I did answer some work emails today. I usually work four hours either Saturday or Sunday, but now that it’s just me, I kind of work all the time. I try to limit it to what used to be normal: 9am to 1pm, break for lunch, then work 3pm to 7pm. Happily, Gmail crashes and I can’t work anymore. I take my book and go across the street to sit on a bench in the park and read, with the sun warming my back. It feels so good to be outside, to feel the sun on me. It’s not just the vitamin D. Feeling the sun warm me cheers me up too.

President Vizcarra gave another address tonight. He announced that we have 363 confirmed cases in Peru, of which 31 are in critical condition in intensive care units. We have had five deaths in Peru from COVID-19. He also confirmed that in Cusco we are still at 4 cases and some regions of Peru don’t have any. He quickly followed that statement with a caution of how we do not have enough tests in Peru. There are probably patients with COVID-19 who have not been able to get tested yet. We have ordered a million tests and are still waiting for them to be delivered. He warned us to expect the numbers to keep going up, especially as we will soon be able to test more people.

Besides Lima, the largest jump in cases is in the region of Piura, where I went on a beach vacation in January. I wouldn’t be surprised if people there were still going out and finding a way to avoid the quarantine enforcement. It’s like the Florida of Peru.

What surprised me most was that he said that just yesterday, Saturday, 11,000 Peruvians were arrested for breaking the quarantine or curfew restrictions. He also warned us to only call the hotline 113 if we really need help. So far 140 phone numbers have been suspended for making false calls and wasting the time of people working the hotlines. He continued, very publicly shaming whoever had called 32 times, telling us all to take this seriously.
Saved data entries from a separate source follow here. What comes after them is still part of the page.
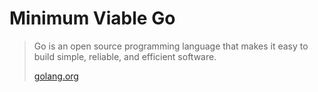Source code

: # Minimum Viable Go

> Go is an open source programming language that makes it easy to build simple, reliable, and efficient software.
> 
> [golang.org](golang.org)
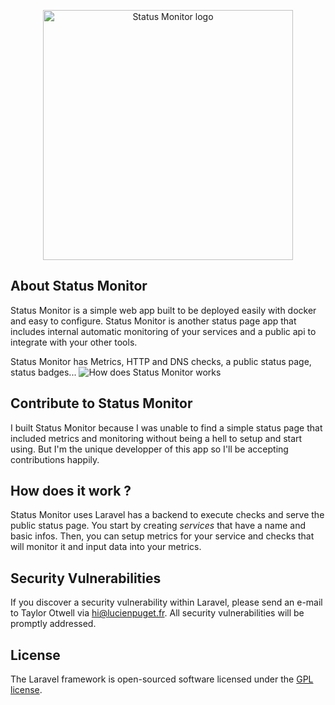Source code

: <p align="center"><a href="#coming" target="_blank"><img src="https://raw.githubusercontent.com/laravel/art/master/logo-lockup/5%20SVG/2%20CMYK/1%20Full%20Color/laravel-logolockup-cmyk-red.svg" width="400" alt="Status Monitor logo"></a></p>

## About Status Monitor

Status Monitor is a simple web app built to be deployed easily with docker and easy to configure. Status Monitor is another status page app that includes internal automatic monitoring of your services and a public api to integrate with your other tools.

Status Monitor has Metrics, HTTP and DNS checks, a public status page, status badges...
![How does Status Monitor works](https://github.com/PatrickePatate/status_monitor/blob/main/storage/app/public/fonctionnement_sm.png?raw=true)

## Contribute to Status Monitor

I built Status Monitor because I was unable to find a simple status page that included metrics and monitoring without being a hell to setup and start using.
But I'm the unique developper of this app so I'll be accepting contributions happily.

## How does it work ?

Status Monitor uses Laravel has a backend to execute checks and serve the public status page. 
You start by creating *services* that have a name and basic infos. Then, you can setup metrics for your service and checks that will monitor it and input data into your metrics.

## Security Vulnerabilities

If you discover a security vulnerability within Laravel, please send an e-mail to Taylor Otwell via [hi@lucienpuget.fr](mailto:hi@lucienpuget.fr). All security vulnerabilities will be promptly addressed.

## License

The Laravel framework is open-sourced software licensed under the [GPL license](https://opensource.org/licenses/GPL-3-0).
I was so happy to hear him say that tomorrow the government will start sending financial relief directly to families. His current budget provides financial support for 2,750,000 families. It’s only 380 soles per family, but that will definitely make a huge difference for many families. For families without bank accounts, who cannot receive a direct transfer, there will be a process to distribute cash without causing crowds or lines. How that will work will be explained later, but he said even more important than financial help is preventing contagion.

Next to speak was Dr. Victor Zamora, Minister of Health, who started out by saying that we need to thank and care for those who care for us: healthcare workers. We should all be thankful and appreciative of the work they do, while helping them to stay safe and healthy. The government will immediately begin distribution of all of the stocked medical supplies, including protective equipment, to hospitals around the country. At the same time, we have ordered more supplies and are waiting for them to be delivered along with the tests we have ordered. Starting tomorrow the call centers will be able to handle 80,000 calls per day. This will not only help us identify cases of COVID-19 faster but will also allow people to get medical help for other conditions, preventing them from needing to go to the hospital or to a doctor’s office for advice. Mental health professionals will also be available to answer calls about anxiety and depression.
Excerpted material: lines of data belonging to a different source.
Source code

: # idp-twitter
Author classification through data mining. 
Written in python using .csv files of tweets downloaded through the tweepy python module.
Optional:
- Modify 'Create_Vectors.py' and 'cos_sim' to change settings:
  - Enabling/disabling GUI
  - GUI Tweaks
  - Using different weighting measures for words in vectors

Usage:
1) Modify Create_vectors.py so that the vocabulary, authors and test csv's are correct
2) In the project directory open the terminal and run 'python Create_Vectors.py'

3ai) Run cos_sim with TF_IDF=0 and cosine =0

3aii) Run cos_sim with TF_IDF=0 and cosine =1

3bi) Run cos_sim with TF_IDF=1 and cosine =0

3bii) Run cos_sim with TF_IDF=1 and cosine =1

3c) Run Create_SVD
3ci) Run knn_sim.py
Dr. Zamora continued: Peru already has 45 machines for genetic tests, which international tests have shown can be repurposed to rapid testing for COVID-19. These will be ready for testing later this week. On Wednesday the new medical center for intensive cases will be ready to receive patients. He finishes by saying that this week we will improve three steps: the protection of healthcare workers, the ability to test for COVID-19 and the ability to care for those who need intensive medical care.

President Vizcarra spoke next, thanking Dr. Zamora for immediately mobilizing all healthcare workers. He then acknowledged that Peru does not have enough healthcare workers to confront this kind of pandemic. We must take care of the ones we do have. His description of how these professionals were mobilized sounded to me like they would not take no for an answer from anybody with medical training. It sounded more like a forced draft and his description of how this was a national emergency that we had to confront with solidarity, underscored that impression for me. The president also acknowledged that while we have ordered more tests and medical supplies from China, every country in the world is doing the same. There is high competition for these supplies and Peru is working hard to get everything we need.

The minister of Social Development & Inclusion, Ariela Luna, spoke next to explain more about the 380 soles financial relief mentioned by the president at the beginning of the address. A carefully calculated system has been set up for families to get the money, without gathering in crowds and exacerbating existing contagion. For each family, a woman between the ages of 18 and 60 has been chosen to receive the money. For families without a woman that age, a man has been designated.Families with bank accounts will receive a direct deposit on Monday. Families without bank accounts will be notified of a designated time and place to pick up the cash. You can only go at that time and place. Do not go early because the number of people is calculated to prevent lines.

Minister Luna then announced that those over 65 who receive a pension from the government will now only receive the payment once per month, rather than every two weeks. This will help them stay home and not require them to go out more than absolutely necessary. People over 80, and people with severe handicaps, will have that money delivered to their homes.

As I watch, I not only think that these are great ideas, I also think to myself, Peru has a Minister of Social Development and Inclusion? How fantastic is that?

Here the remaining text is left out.